▸ **Problem details**: Your answer should reproduce every line of the material in which the word "administrator" occurs.

▸ **Task data**:
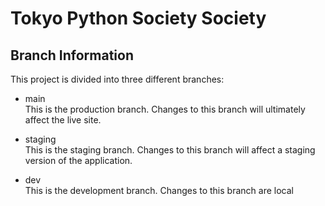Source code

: # Tokyo Python Society Society

## Branch Information

This project is divided into three different branches:

- main  
This is the production branch. Changes to this branch will ultimately affect the live site.

- staging  
This is the staging branch. Changes to this branch will affect a staging version of the application.

- dev  
This is the development branch. Changes to this branch are local
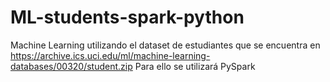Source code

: # ML-students-spark-python
Machine Learning utilizando el dataset de estudiantes que se encuentra en https://archive.ics.uci.edu/ml/machine-learning-databases/00320/student.zip Para ello se utilizará PySpark
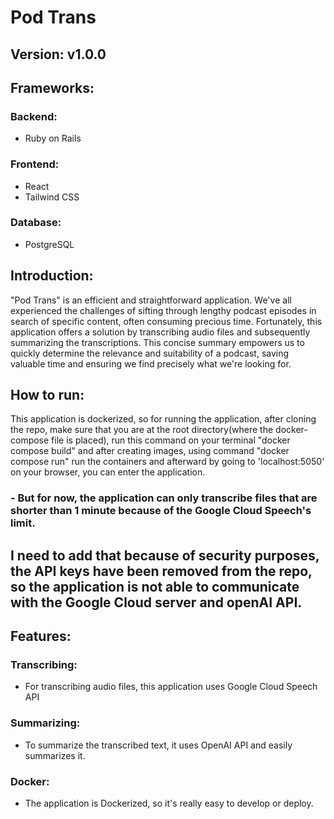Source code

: # Pod Trans
## Version: v1.0.0

## Frameworks:
  ### Backend:
  - Ruby on Rails
  ### Frontend:
  - React
  - Tailwind CSS
  ### Database:
  - PostgreSQL

## Introduction:
"Pod Trans" is an efficient and straightforward application. We've all experienced the challenges of sifting through lengthy podcast episodes in search of specific content, often consuming precious time. Fortunately, this application offers a solution by transcribing audio files and subsequently summarizing the transcriptions. This concise summary empowers us to quickly determine the relevance and suitability of a podcast, saving valuable time and ensuring we find precisely what we're looking for.

## How to run:
This application is dockerized, so for running the application, after cloning the repo, make sure that you are at the root directory(where the docker-compose file is placed), run this command on your terminal "docker compose build" and after creating images, using command "docker compose run" run the containers and afterward by going to 'localhost:5050' on your browser, you can enter the application.
### - But for now, the application can only transcribe files that are shorter than 1 minute because of the Google Cloud Speech's limit.
## I need to add that because of security purposes, the API keys have been removed from the repo, so the application is not able to communicate with the Google Cloud server and openAI API.


## Features:
### Transcribing:
- For transcribing audio files, this application uses Google Cloud Speech API

### Summarizing:
- To summarize the transcribed text, it uses OpenAI API and easily summarizes it.

### Docker:
- The application is Dockerized, so it's really easy to develop or deploy. 
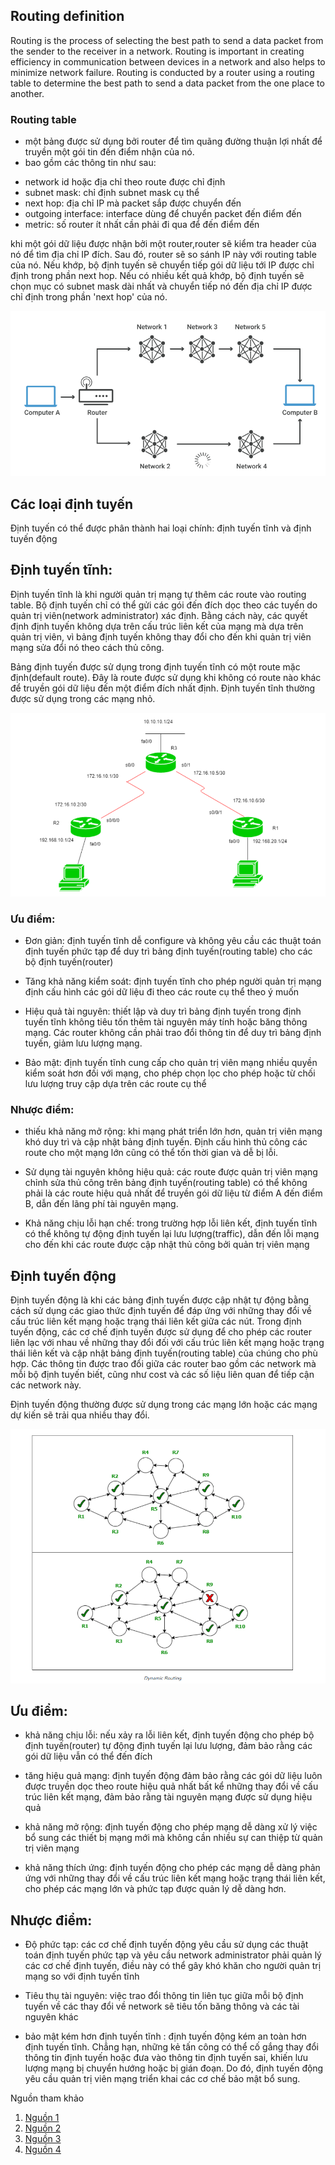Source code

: ## Routing definition
Routing is the process of selecting the best path to send a data packet from the sender to the receiver in a network. Routing is important in creating efficiency in communication between devices in a network and also helps to minimize network failure. Routing is conducted by a router using a routing table to determine the best path to send a data packet from the one place to another. 

### Routing table
- một bảng được sử dụng bởi router để tìm quãng đường thuận lợi nhất để truyền một gói tin đến điểm nhận của nó.
- bao gồm các thông tin như sau:
+ network id hoặc địa chỉ theo route được chỉ định
+ subnet mask: chỉ định subnet mask cụ thể 
+ next hop: địa chỉ IP mà packet sắp được chuyển đến
+ outgoing interface: interface dùng để chuyển packet đến điểm đến
+ metric: số router ít nhất cần phải đi qua để đến điểm đến

khi một gói dữ liệu được nhận bởi một router,router sẽ kiểm tra header của nó để tìm địa chỉ IP đích. Sau đó, router sẽ so sánh IP này với routing table của nó. Nếu khớp, bộ định tuyến sẽ chuyển tiếp gói dữ liệu tới IP được chỉ định trong phần next hop. Nếu có nhiều kết quả khớp, bộ định tuyến sẽ chọn mục có subnet mask dài nhất và chuyển tiếp nó đến địa chỉ IP được chỉ định trong phần 'next hop' của nó.

![routingpic](images/routing.png)

## Các loại định tuyến
Định tuyến có thể được phân thành hai loại chính: định tuyến tĩnh và định tuyến động
## Định tuyến tĩnh:

Định tuyến tĩnh là  khi người quản trị mạng tự thêm các route vào routing table. Bộ định tuyến chỉ có thể gửi các gói đến đích dọc theo các tuyến do quản trị viên(network administrator) xác định. Bằng cách này, các quyết định định tuyến không dựa trên cấu trúc liên kết của mạng mà dựa trên quản trị viên, vì bảng định tuyến không thay đổi cho đến khi quản trị viên mạng sửa đổi nó theo cách thủ công.

Bảng định tuyến được sử dụng trong định tuyến tĩnh có một route mặc định(default route). Đây là route được sử dụng khi không có route nào khác để truyền gói dữ liệu đến một điểm đích nhất định.
Định tuyến tĩnh thường được sử dụng trong các mạng nhỏ.

![picstatic](images/staticrouting.png)


### Ưu điểm:

- Đơn giản: định tuyến tĩnh dễ configure và không yêu cầu các thuật toán định tuyến phức tạp để duy trì bảng định tuyến(routing table) cho các bộ định tuyến(router)

- Tăng khả năng kiểm soát: định tuyến tĩnh cho phép người quản trị mạng định cấu hình các gói dữ liệu đi theo các route cụ thể theo ý muốn

- Hiệu quả tài nguyên: thiết lập và duy trì bảng định tuyến trong định tuyến tĩnh không tiêu tốn thêm tài nguyên máy tính hoặc băng thông mạng. Các router không cần phải trao đổi thông tin để duy trì bảng định tuyến, giảm lưu lượng mạng.

- Bảo mật: định tuyến tĩnh cung cấp cho quản trị viên mạng nhiều quyền kiểm soát hơn đối với mạng, cho phép chọn lọc cho phép hoặc từ chối lưu lượng truy cập dựa trên các route cụ thể

### Nhược điểm:

- thiếu khả năng mở rộng: khi mạng phát triển lớn hơn, quản trị viên mạng khó duy trì và cập nhật bảng định tuyến. Định cấu hình thủ công các route cho một mạng lớn cũng có thể tốn thời gian và dễ bị lỗi.

- Sử dụng tài nguyên không hiệu quả: các route được quản trị viên mạng chỉnh sửa thủ công trên bảng định tuyến(routing table) có thể không phải là các route hiệu quả nhất để truyền gói dữ liệu từ điểm A đến điểm B, dẫn đến lãng phí tài nguyên mạng.

- Khả năng chịu lỗi hạn chế: trong trường hợp lỗi liên kết, định tuyến tĩnh có thể không tự động định tuyến lại lưu lượng(traffic), dẫn đến lỗi mạng cho đến khi các route được cập nhật thủ công bởi quản trị viên mạng

## Định tuyến động

Định tuyến động là khi các bảng định tuyến được cập nhật tự động bằng cách sử dụng các giao thức định tuyến để đáp ứng với những thay đổi về cấu trúc liên kết mạng hoặc trạng thái liên kết giữa các nút. Trong định tuyến động, các cơ chế định tuyến được sử dụng để cho phép các router liên lạc với nhau về những thay đổi đối với cấu trúc liên kết mạng hoặc trạng thái liên kết và cập nhật bảng định tuyến(routing table) của chúng cho phù hợp. Các thông tin được trao đổi giữa các router bao gồm các network mà mỗi bộ định tuyến biết, cũng như cost và các số liệu liên quan để tiếp cận các network này.

Định tuyến động thường được sử dụng trong các mạng lớn hoặc các mạng dự kiến sẽ trải qua nhiều thay đổi.

![pic dynamic](images/dynamicrouting.png)

## Ưu điểm:

- khả năng chịu lỗi: nếu xảy ra lỗi liên kết, định tuyến động cho phép bộ định tuyến(router) tự động định tuyến lại lưu lượng, đảm bảo rằng các gói dữ liệu vẫn có thể đến đích

- tăng hiệu quả mạng: định tuyến động đảm bảo rằng các gói dữ liệu luôn được truyền dọc theo route hiệu quả nhất bất kể những thay đổi về cấu trúc liên kết mạng, đảm bảo rằng tài nguyên mạng được sử dụng hiệu quả

- khả năng mở rộng: định tuyến động cho phép mạng dễ dàng xử lý việc bổ sung các thiết bị mạng mới mà không cần nhiều sự can thiệp từ quản trị viên mạng

- khả năng thích ứng: định tuyến động cho phép các mạng dễ dàng phản ứng với những thay đổi về cấu trúc liên kết mạng hoặc trạng thái liên kết, cho phép các mạng lớn và phức tạp được quản lý dễ dàng hơn.
## Nhược điểm:

- Độ phức tạp: các cơ chế định tuyến động yêu cầu sử dụng các thuật toán định tuyến phức tạp và yêu cầu network administrator phải quản lý các cơ chế định tuyến, điều này có thể gây khó khăn cho người quản trị mạng so với định tuyến tĩnh

- Tiêu thụ tài nguyên: việc trao đổi thông tin liên tục giữa mỗi bộ định tuyến về các thay đổi về network sẽ tiêu tốn băng thông và các tài nguyên khác 

- bảo mật kém hơn định tuyến tĩnh : định tuyến động kém an toàn hơn định tuyến tĩnh. Chẳng hạn, những kẻ tấn công có thể cố gắng thay đổi thông tin định tuyến hoặc đưa vào thông tin định tuyến sai, khiến lưu lượng mạng bị chuyển hướng hoặc bị gián đoạn. Do đó, định tuyến động yêu cầu quản trị viên mạng triển khai các cơ chế bảo mật bổ sung.


Nguồn tham khảo
1. [Nguồn 1](https://www.cloudflare.com/learning/network-layer/what-is-routing/)
2. [Nguồn 2](https://www.geeksforgeeks.org/difference-between-static-and-dynamic-routing/)
3. [Nguồn 3](https://www.geeksforgeeks.org/types-of-routing/)
4. [Nguồn 4](https://www.geeksforgeeks.org/what-is-dynamic-routing-in-computer-network/)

▸ **Result of the exercise**:
Định tuyến tĩnh là  khi người quản trị mạng tự thêm các route vào routing table. Bộ định tuyến chỉ có thể gửi các gói đến đích dọc theo các tuyến do quản trị viên(network administrator) xác định. Bằng cách này, các quyết định định tuyến không dựa trên cấu trúc liên kết của mạng mà dựa trên quản trị viên, vì bảng định tuyến không thay đổi cho đến khi quản trị viên mạng sửa đổi nó theo cách thủ công.
- Độ phức tạp: các cơ chế định tuyến động yêu cầu sử dụng các thuật toán định tuyến phức tạp và yêu cầu network administrator phải quản lý các cơ chế định tuyến, điều này có thể gây khó khăn cho người quản trị mạng so với định tuyến tĩnh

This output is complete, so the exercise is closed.